### Your goal
For this exercise, write out each entry below exactly, omitting the images.

=== Input records ===

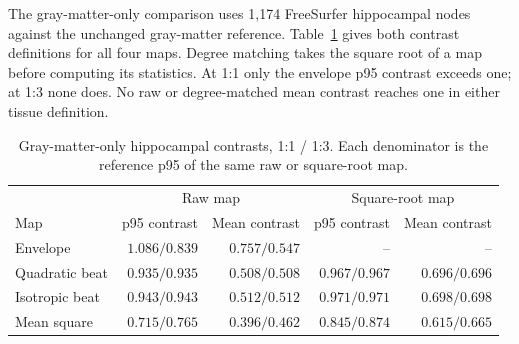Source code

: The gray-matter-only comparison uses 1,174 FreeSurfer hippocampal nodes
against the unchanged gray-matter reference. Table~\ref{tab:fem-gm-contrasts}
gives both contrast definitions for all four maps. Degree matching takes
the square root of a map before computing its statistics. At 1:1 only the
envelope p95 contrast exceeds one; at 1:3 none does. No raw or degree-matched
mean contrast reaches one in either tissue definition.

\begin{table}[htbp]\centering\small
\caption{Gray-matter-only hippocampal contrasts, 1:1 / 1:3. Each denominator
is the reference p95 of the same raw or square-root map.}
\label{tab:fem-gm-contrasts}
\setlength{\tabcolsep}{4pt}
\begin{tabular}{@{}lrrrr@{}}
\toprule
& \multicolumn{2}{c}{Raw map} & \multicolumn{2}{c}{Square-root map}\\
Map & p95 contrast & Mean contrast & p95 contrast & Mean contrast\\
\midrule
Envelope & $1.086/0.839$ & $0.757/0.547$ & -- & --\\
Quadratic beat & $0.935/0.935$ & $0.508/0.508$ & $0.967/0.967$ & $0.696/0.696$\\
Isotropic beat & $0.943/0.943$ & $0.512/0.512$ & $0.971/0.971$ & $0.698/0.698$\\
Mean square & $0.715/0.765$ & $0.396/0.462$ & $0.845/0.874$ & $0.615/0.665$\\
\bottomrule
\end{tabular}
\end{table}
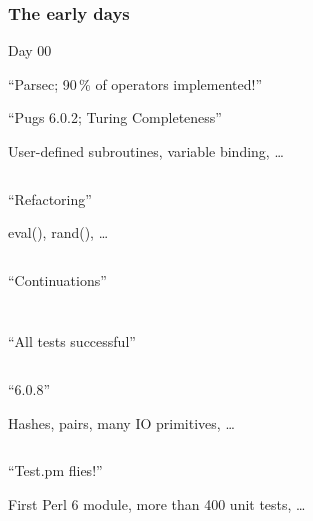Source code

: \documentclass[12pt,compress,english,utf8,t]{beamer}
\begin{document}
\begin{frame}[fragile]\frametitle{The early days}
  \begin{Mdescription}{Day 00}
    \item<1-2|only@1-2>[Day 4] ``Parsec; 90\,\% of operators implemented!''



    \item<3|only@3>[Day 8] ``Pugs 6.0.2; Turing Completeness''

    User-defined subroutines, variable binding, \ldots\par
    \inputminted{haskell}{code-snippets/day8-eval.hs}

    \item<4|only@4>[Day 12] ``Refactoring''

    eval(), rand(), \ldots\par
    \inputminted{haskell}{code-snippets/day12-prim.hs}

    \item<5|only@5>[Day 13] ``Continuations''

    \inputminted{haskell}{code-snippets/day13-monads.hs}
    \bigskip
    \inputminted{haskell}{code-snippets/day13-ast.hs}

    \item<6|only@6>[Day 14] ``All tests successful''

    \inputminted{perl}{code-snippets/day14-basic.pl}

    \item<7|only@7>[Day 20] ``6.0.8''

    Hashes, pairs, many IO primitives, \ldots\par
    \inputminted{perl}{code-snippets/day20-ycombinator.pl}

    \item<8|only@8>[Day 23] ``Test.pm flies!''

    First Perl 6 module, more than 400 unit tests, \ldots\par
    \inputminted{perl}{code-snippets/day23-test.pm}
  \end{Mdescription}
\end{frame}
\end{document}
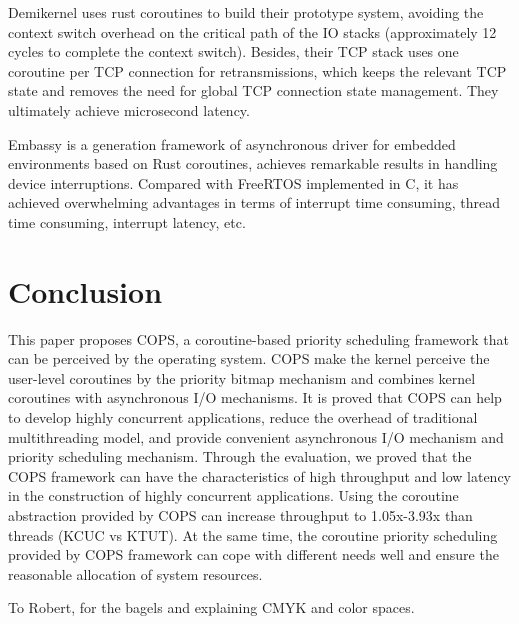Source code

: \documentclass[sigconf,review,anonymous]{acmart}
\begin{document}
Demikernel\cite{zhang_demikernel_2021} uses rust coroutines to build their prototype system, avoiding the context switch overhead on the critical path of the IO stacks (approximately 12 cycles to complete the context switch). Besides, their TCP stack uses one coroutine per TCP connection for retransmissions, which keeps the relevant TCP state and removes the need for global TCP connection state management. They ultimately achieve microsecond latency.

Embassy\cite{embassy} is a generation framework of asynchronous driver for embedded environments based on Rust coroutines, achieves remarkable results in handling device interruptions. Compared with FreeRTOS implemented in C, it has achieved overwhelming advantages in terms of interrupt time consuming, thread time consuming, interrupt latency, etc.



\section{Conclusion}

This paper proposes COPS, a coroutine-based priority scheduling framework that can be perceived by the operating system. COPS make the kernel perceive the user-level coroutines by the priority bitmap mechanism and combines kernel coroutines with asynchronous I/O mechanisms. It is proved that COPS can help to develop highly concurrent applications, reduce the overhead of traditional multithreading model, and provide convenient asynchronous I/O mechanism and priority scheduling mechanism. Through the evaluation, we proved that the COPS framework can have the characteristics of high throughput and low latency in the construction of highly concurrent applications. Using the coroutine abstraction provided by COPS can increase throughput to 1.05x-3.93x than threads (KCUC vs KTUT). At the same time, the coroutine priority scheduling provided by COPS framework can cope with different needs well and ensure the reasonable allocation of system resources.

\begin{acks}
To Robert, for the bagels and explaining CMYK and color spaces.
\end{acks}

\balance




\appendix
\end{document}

===

### Task answer
Source code

: The gray-matter-only comparison uses 1,174 FreeSurfer hippocampal nodes
against the unchanged gray-matter reference. Table~\ref{tab:fem-gm-contrasts}
gives both contrast definitions for all four maps. Degree matching takes
the square root of a map before computing its statistics. At 1:1 only the
envelope p95 contrast exceeds one; at 1:3 none does. No raw or degree-matched
mean contrast reaches one in either tissue definition.

\begin{table}[htbp]\centering\small
\caption{Gray-matter-only hippocampal contrasts, 1:1 / 1:3. Each denominator
is the reference p95 of the same raw or square-root map.}
\label{tab:fem-gm-contrasts}
\setlength{\tabcolsep}{4pt}
\begin{tabular}{@{}lrrrr@{}}
\toprule
& \multicolumn{2}{c}{Raw map} & \multicolumn{2}{c}{Square-root map}\\
Map & p95 contrast & Mean contrast & p95 contrast & Mean contrast\\
\midrule
Envelope & $1.086/0.839$ & $0.757/0.547$ & -- & --\\
Quadratic beat & $0.935/0.935$ & $0.508/0.508$ & $0.967/0.967$ & $0.696/0.696$\\
Isotropic beat & $0.943/0.943$ & $0.512/0.512$ & $0.971/0.971$ & $0.698/0.698$\\
Mean square & $0.715/0.765$ & $0.396/0.462$ & $0.845/0.874$ & $0.615/0.665$\\
\bottomrule
\end{tabular}
\end{table}
Source code

: \documentclass[12pt,compress,english,utf8,t]{beamer}
\begin{document}
\begin{frame}[fragile]\frametitle{The early days}
  \begin{Mdescription}{Day 00}
    \item<1-2|only@1-2>[Day 4] ``Parsec; 90\,\% of operators implemented!''



    \item<3|only@3>[Day 8] ``Pugs 6.0.2; Turing Completeness''

    User-defined subroutines, variable binding, \ldots\par
    \inputminted{haskell}{code-snippets/day8-eval.hs}

    \item<4|only@4>[Day 12] ``Refactoring''

    eval(), rand(), \ldots\par
    \inputminted{haskell}{code-snippets/day12-prim.hs}

    \item<5|only@5>[Day 13] ``Continuations''

    \inputminted{haskell}{code-snippets/day13-monads.hs}
    \bigskip
    \inputminted{haskell}{code-snippets/day13-ast.hs}

    \item<6|only@6>[Day 14] ``All tests successful''

    \inputminted{perl}{code-snippets/day14-basic.pl}

    \item<7|only@7>[Day 20] ``6.0.8''

    Hashes, pairs, many IO primitives, \ldots\par
    \inputminted{perl}{code-snippets/day20-ycombinator.pl}

    \item<8|only@8>[Day 23] ``Test.pm flies!''

    First Perl 6 module, more than 400 unit tests, \ldots\par
    \inputminted{perl}{code-snippets/day23-test.pm}
  \end{Mdescription}
\end{frame}
\end{document}
Source code

: \documentclass[sigconf,review,anonymous]{acmart}
\begin{document}
Demikernel\cite{zhang_demikernel_2021} uses rust coroutines to build their prototype system, avoiding the context switch overhead on the critical path of the IO stacks (approximately 12 cycles to complete the context switch). Besides, their TCP stack uses one coroutine per TCP connection for retransmissions, which keeps the relevant TCP state and removes the need for global TCP connection state management. They ultimately achieve microsecond latency.

Embassy\cite{embassy} is a generation framework of asynchronous driver for embedded environments based on Rust coroutines, achieves remarkable results in handling device interruptions. Compared with FreeRTOS implemented in C, it has achieved overwhelming advantages in terms of interrupt time consuming, thread time consuming, interrupt latency, etc.



\section{Conclusion}

This paper proposes COPS, a coroutine-based priority scheduling framework that can be perceived by the operating system. COPS make the kernel perceive the user-level coroutines by the priority bitmap mechanism and combines kernel coroutines with asynchronous I/O mechanisms. It is proved that COPS can help to develop highly concurrent applications, reduce the overhead of traditional multithreading model, and provide convenient asynchronous I/O mechanism and priority scheduling mechanism. Through the evaluation, we proved that the COPS framework can have the characteristics of high throughput and low latency in the construction of highly concurrent applications. Using the coroutine abstraction provided by COPS can increase throughput to 1.05x-3.93x than threads (KCUC vs KTUT). At the same time, the coroutine priority scheduling provided by COPS framework can cope with different needs well and ensure the reasonable allocation of system resources.

\begin{acks}
To Robert, for the bagels and explaining CMYK and color spaces.
\end{acks}

\balance




\appendix
\end{document}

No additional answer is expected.